|
İbrahim Göksungur |
BAKIŞ
AÇISI
Onlar,
nice yapılar inşa ettiler. İnşa ederken, başta ne için
yapmışlardı? Şimdi neye hizmet ediyorlar?
Onlar,
aslında o yapıtları hangi amaçlar için inşa ettiler? Şimdi ne
için kullanıyorlar? Bu heybetli yapıları yerden yükseltirken
neler harcadılar ve neler feda ettiler? Yapılan fedaların bedelini
kimler ödedi; bu yapıları yaptıranlar mı yoksa elleriyle her
taşı yerine koyanlar mı?
Zamanla
inşa ettikleri yapıları nasıl kutsallaştırdılar? Hangi amaçlar
uğruna neleri temsil etmelerini sağladılar?
Özünde
ya taş ve topraktan ibaret, ya da sözlü kavramlardan ibaret somut
veya soyut yapıları, kendi hayatlarında nasıl da taptıkları
varlıklar haline getirdiler. Kendi kendilerine gözlerini başka bir
şey görmez hale getirdiler.
Bakış
açılarını öyle bir hale getirdiler ki, kurtuluşları için
başvurdukları “köşe”de sıkışıp kaldılar. Adeta kendi
sonlarını kendileri hazırladılar ve ardından gelenleri de bu
sona hazırlıyorlar.
Onların
bakış açıları dar. Hayatları da, düşünceleri de,
kendilerinden sonraki nesillerin bakış açılarını da “dar”

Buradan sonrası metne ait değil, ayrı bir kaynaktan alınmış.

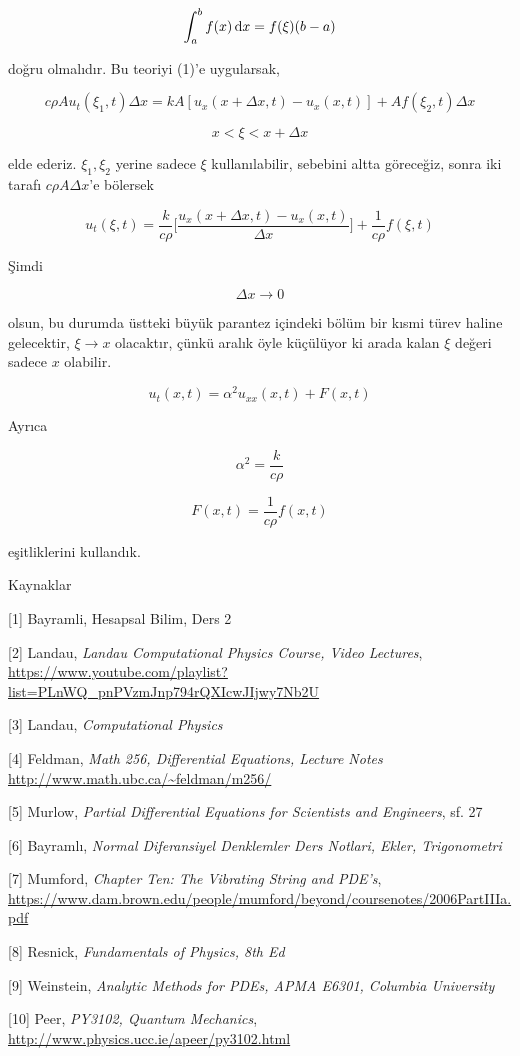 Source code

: \documentclass[12pt,fleqn]{article}\usepackage{../../common}
\begin{document}
$$ \int _{ a}^{b} f(x) \,\mathrm{d} x = f(\xi)(b-a)  $$

doğru olmalıdır. Bu teoriyi (1)'e uygularsak,

$$ c\rho A u_t(\xi_1,t)\Delta x = 
kA[u_x(x+\Delta x, t) - u_x(x,t)] + 
Af(\xi_2,t)\Delta x
 $$

$$ x < \xi < x+\Delta x $$

elde ederiz. $\xi_1,\xi_2$ yerine sadece $\xi$ kullanılabilir, sebebini
altta göreceğiz, sonra iki tarafı $c\rho A \Delta x$'e bölersek


$$
u_t(\xi,t) =  \frac{k}{c\rho}
\bigg[
\frac{u_x(x+\Delta x,t) - u_x(x,t)} {\Delta x}
\bigg]
+ \frac{ 1}{c\rho}f(\xi,t)
$$

Şimdi 

$$ \Delta x \to 0 $$

olsun, bu durumda üstteki büyük parantez içindeki bölüm bir kısmi türev
haline gelecektir, $\xi \to x$ olacaktır, çünkü aralık öyle küçülüyor ki
arada kalan $\xi$ değeri sadece $x$ olabilir.

$$ u_t(x,t) = \alpha^2u_{xx}(x,t) + F(x,t) $$

Ayrıca

$$ \alpha^2 = \frac{k}{c\rho} $$

$$ F(x,t) = \frac{1}{c\rho}f(x,t) $$

eşitliklerini kullandık. 

Kaynaklar

[1] Bayramli, Hesapsal Bilim, Ders 2 

[2] Landau, {\em Landau Computational Physics Course, Video Lectures},
    \url{https://www.youtube.com/playlist?list=PLnWQ_pnPVzmJnp794rQXIcwJIjwy7Nb2U}

[3] Landau, {\em Computational Physics}

[4] Feldman, {\em Math 256, Differential Equations, Lecture Notes}
    \url{http://www.math.ubc.ca/~feldman/m256/}

[5] Murlow, {\em Partial Differential Equations for Scientists and Engineers}, sf. 27

[6] Bayramlı, {\em Normal Diferansiyel Denklemler Ders Notlari, Ekler, Trigonometri}

[7] Mumford, {\em Chapter Ten: The Vibrating String and PDE's},
    \url{https://www.dam.brown.edu/people/mumford/beyond/coursenotes/2006PartIIIa.pdf}

[8] Resnick, {\em Fundamentals of Physics, 8th Ed}
    
[9] Weinstein, {\em Analytic Methods for PDEs, APMA E6301, Columbia University}

[10] Peer, {\em PY3102, Quantum Mechanics},
     \url{http://www.physics.ucc.ie/apeer/py3102.html}
\end{document}
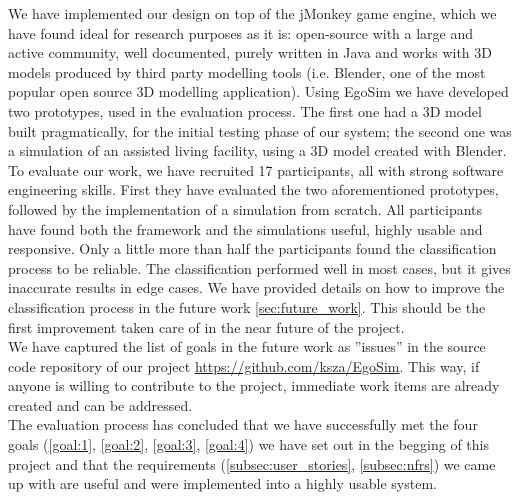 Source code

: We have implemented our design on top of the jMonkey game engine, which we have found ideal for research purposes as it is: open-source with a large and active community, well documented, purely written in Java and works with 3D models produced by third party modelling tools (i.e. Blender, one of the most popular open source 3D modelling application). Using EgoSim we have developed two prototypes, used in the evaluation process. The first one had a 3D model built pragmatically, for the initial testing phase of our system; the second one was a simulation of an assisted living facility, using a 3D model created with Blender.\\

To evaluate our work, we have recruited 17 participants, all with strong software engineering skills. First they have evaluated the two aforementioned prototypes, followed by the implementation of a simulation from scratch. All participants have found both the framework and the simulations useful, highly usable and responsive. Only a little more than half the participants found the classification process to be reliable. The classification performed well in most cases, but it gives inaccurate results in edge cases. We have provided details on how to improve the classification process in the future work \ref{sec:future_work}. This should be the first improvement taken care of in the near future of the project.\\

We have captured the list of goals in the future work as ''issues'' in the source code repository of our project \url{https://github.com/ksza/EgoSim}. This way, if anyone is willing to contribute to the project, immediate work items are already created and can be addressed.\\

The evaluation process has concluded that we have successfully met the four goals (\ref{goal:1}, \ref{goal:2}, \ref{goal:3}, \ref{goal:4}) we have set out in the begging of this project and that the requirements (\ref{subsec:user_stories}, \ref{subsec:nfrs}) we came up with are useful and were implemented into a highly usable system.\\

hale getiriyorlar. Oysa, onların önünde öylesine geniş bir dünya
var ki! Ancak, bu dar bakış açısını öyle bir tasvir ediyorlar
ki, birçok kişiyi en engin ufuklar olduğuna inandırıyorlar. Ama
inananlar da neden inanıyor? Acaba buna inanmaya zaten hazırlar mı?
Kendi
benliklerini, kendi zihinlerini esir eden bakış açıları ile
körelttikleri düşünceleri sayesinde, önlerindeki apaçık
yolları ellerinin tersi ile nasıl da iterek yok sayıyorlar. Nasıl
da reddederek tercih edebilecekleri o değerli seçenekleri arasından
siliyorlar. Hayatlarındaki çeşitlilikleri öldürüyorlar, hem de
hiç farkında olmadan bunu yapıyorlar, ya da farkında olmak
istemiyorlar; basit bir hareket ile sırt çeviriyorlar.
Gelecek
nesiller, bugünkü nesillerden öğreniyor. Gelecek nesillerinin
örnek aldıkları insanlar da bu bakış açısına sahip olan
bugünün nesilleri. Onlar da bir önceki nesillerden öğrendiler.
Ancak,
sahip oldukları bakış açılarının inanılmaz bir çekiciliği
bulunuyor. Öylesine inanıyorlar ki yaptıklarına veya
söylediklerine, yüzlerini sanki duvardaki taştan bir delik
içerisine gömerek sergiledikleri o içeridekini görme çabaları
ile çevrelerindekilerde merak uyandırıyorlar. Merakla
çevrelerindekini adeta bir mıknatıs gibi çekiyorlar. Merakla
öğrenmek, öğrenmenin en güçlü yollarından biri... Bu güçlü
yol ile öğrendikleri bakış açısı, o insanların bir ömür
boyunca hayatlarının rotasını çizen yol olacak.
Neye
bakıyorlar? Nereden bakıyorlar? Nasıl bakıyorlar? Neden
bakıyorlar? Neden baktıklarına inanıyorlar? Bu inanma isteği
nereden kaynaklanıyor?
Ya
onların baktıkları ve inandıkları doğru değilse. Hiç
düşünmüyorlar. Hiç sormuyorlar. Aslında kendi yapıtlarından
bakışlarını ayırmayıp ve kendilerini kör etmişler. Baktıkları
şeylerden gözlerini ayırmadan o kadar çok bakmışlar ve o kadar
parlak hale getirmişler ki, zamanla kar körlüğüne kapılmışlar.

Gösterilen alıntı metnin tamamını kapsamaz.